En cuadernos cuadriculados, donde se utilizan todas las hojas, Landero ha ido escribiendo, «con los cinco sentidos», a colores distintos según avanza la corrección, sin descanso. Más de 60 se acumulan en su casa. No diarios, «porque yo no contaba lo que me pasaba a mí, sino a otros», la construcción de una relación emotiva con el lenguaje en el que plasmó recuerdos de infancia y adolescencia, sin saber bien para qué servían. Serían el germen que esbozaría sus novelas, aunque lo que tiene entre manos y escribe estos días en San Vicente, ha surgido de otro lugar.
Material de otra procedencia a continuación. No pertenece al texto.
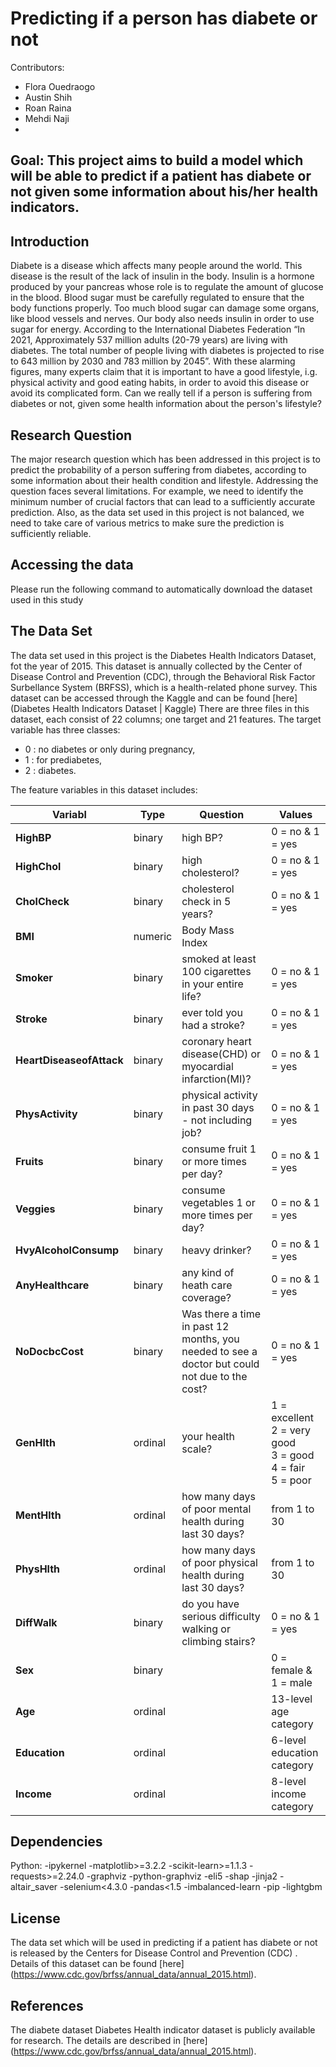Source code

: # Predicting if a person has diabete or not

Contributors:  
- Flora Ouedraogo
- Austin Shih
- Roan Raina
- Mehdi Naji
-
## Goal: This project aims to build a model which will be able to predict if a patient has diabete or not given some information about his/her health indicators.

## Introduction

Diabete is a disease which affects many people around the world. This disease is the result of the lack of insulin in the body. Insulin is a hormone produced by your pancreas whose role is to regulate the amount of glucose in the blood. Blood sugar must be carefully regulated to ensure that the body functions properly. Too much blood sugar can damage some organs, like blood vessels and nerves. Our body also needs insulin in order to use sugar for energy. According to the International Diabetes Federation “In 2021, Approximately 537 million adults (20-79 years) are living with diabetes. The total number of people living with diabetes is projected to rise to 643 million by 2030 and 783 million by 2045”.
With these alarming figures, many experts claim that it is important to have a good  lifestyle, i.g. physical activity and good eating habits, in order to avoid this disease or avoid its complicated form. Can we really tell if a person is suffering from diabetes or not, given some health information about the person's lifestyle?

## Research Question 
The major research question which has been addressed in this project is to predict the probability of a person suffering from diabetes, according to some information about their health condition and lifestyle. Addressing the question faces several limitations. For example, we need to identify the minimum number of crucial factors that can lead to a sufficiently accurate prediction. Also, as the data set used in this project is not balanced, we need to take care of various metrics to make sure the prediction is sufficiently reliable. 



## Accessing the data
Please run the following command to automatically download the dataset used in this study


## The Data Set
The data set used in this project is the Diabetes Health Indicators Dataset, fot the year of 2015. This dataset is annually collected by the Center of Disease Control and Prevention (CDC), through the Behavioral Risk Factor Surbellance System (BRFSS), which is a health-related phone survey. This dataset can be accessed through the Kaggle and can be found [here](Diabetes Health Indicators Dataset | Kaggle)
There are three files in this dataset, each consist of 22 columns; one target and 21 features. The target variable has three classes:
* 0 : no diabetes or only during pregnancy,
* 1 : for prediabetes, 
* 2 : diabetes. 

The feature variables in this dataset includes: 

|Variabl | Type | Question | Values |
| -------|------|-----| -------|
|**HighBP** | binary | high BP? | 0 = no & 1 = yes |
|**HighChol** |binary | high cholesterol? | 0 = no & 1 = yes |
| **CholCheck**| binary| cholesterol check in 5 years?| 0 = no & 1 = yes |
|**BMI**| numeric| Body Mass Index | |
|**Smoker**| binary| smoked at least 100 cigarettes in your entire life?| 0 = no & 1 = yes |
|**Stroke** | binary| ever told you had a stroke?| 0 = no & 1 = yes|
|**HeartDiseaseofAttack**| binary| coronary heart disease(CHD) or myocardial infarction(MI)?| 0 = no & 1 = yes|
|**PhysActivity**| binary| physical activity in past 30 days - not including job?| 0 = no & 1 = yes|
|**Fruits**| binary| consume fruit 1 or more times per day?| 0 = no & 1 = yes|
|**Veggies**| binary| consume vegetables 1 or more times per day?| 0 = no & 1 = yes|
|**HvyAlcoholConsump**| binary| heavy drinker?| 0 = no & 1 = yes|
|**AnyHealthcare**| binary| any kind of heath care coverage?| 0 = no & 1 = yes|
|**NoDocbcCost**| binary| Was there a time in past 12 months, you needed to see a doctor but could not due to the cost?| 0 = no & 1 = yes|
|**GenHlth**|ordinal | your health scale? | 1 = excellent <br> 2 = very good <br> 3 = good <br> 4 = fair <br> 5 = poor|
|**MentHlth**| ordinal| how many days of poor mental health during last 30 days?| from 1 to 30|
|**PhysHlth**| ordinal| how many days of poor physical health during last 30 days?| from 1 to 30|
|**DiffWalk**| binary| do you have serious difficulty walking or climbing stairs?| 0 = no & 1 = yes|
|**Sex**| binary|| 0 = female & 1 = male|
|**Age**| ordinal|| 13-level age category|
|**Education**| ordinal|| 6-level education category|
|**Income**| ordinal| |8-level income category|


## Dependencies

Python:
-ipykernel
-matplotlib>=3.2.2
-scikit-learn>=1.1.3
-requests>=2.24.0
-graphviz
-python-graphviz
-eli5
-shap
-jinja2
-altair_saver
-selenium<4.3.0
-pandas<1.5
-imbalanced-learn
-pip
-lightgbm


## License 
The data set which will be used in predicting if a patient has diabete or not is released  by the Centers for Disease Control and Prevention (CDC) . Details of this dataset can be found [here] (https://www.cdc.gov/brfss/annual_data/annual_2015.html).

## References
The diabete dataset Diabetes Health indicator dataset is publicly available for research. The details are described in [here] (https://www.cdc.gov/brfss/annual_data/annual_2015.html).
«A la escritura lleva a la insatisfacción, no lo contrario». El hombre feliz no fantasea, como decía Freud. Landero considera no haber cambiado nada en su afán perfeccionista a la hora de escribir, sin el éxito como aspiración. «Tengo la misma autoexigencia que tenía de joven» y hasta cierta edad quiso escribir la página perfecta, cultivando para ello, con el esfuerzo que requiere el oficio, la imaginación, que se entrena a diario, como el don de narrar, pero ambos «vienen mucho de fábrica».
Ante nuevos modelos de escritura que huyen de la complejidad sintáctica, tiene la impresión «de que se ha abaratado la literatura». En otra época, escritores, columnistas, filósofos, profesores o instituciones «tenían más prestigio». Pero todo esto, desde el año 2000, va desapareciendo. «Hay un proceso de degradación que hace que el mundo intelectual se haya difuminado». El mundo de las humanidades «ya no es necesario, no hace falta», lamentó.
«Tienes que ser alguien de provecho en la vida», le dijo su padre –que tuvo una novia santanderina– a un joven Luis Landero. «Cuando apareció el fantasma del futuro, ya estaba obsesionado con ello». Tenía 16 años cuando su progenitor falleció. Trabajaba en una fábrica y un primo suyo que quería ser torero «pero no tenía suficiente valor», le dijo que ser oficinista era una pena de vida. «¿No es mucho mejor la guitarra?», le preguntó. «¡Y dónde iba a parar!, pensó él. Con la complicidad de su madre intentó lo de la música con cierto éxito. Era «un guitarrista competente», que hasta acompañó a Manzanita.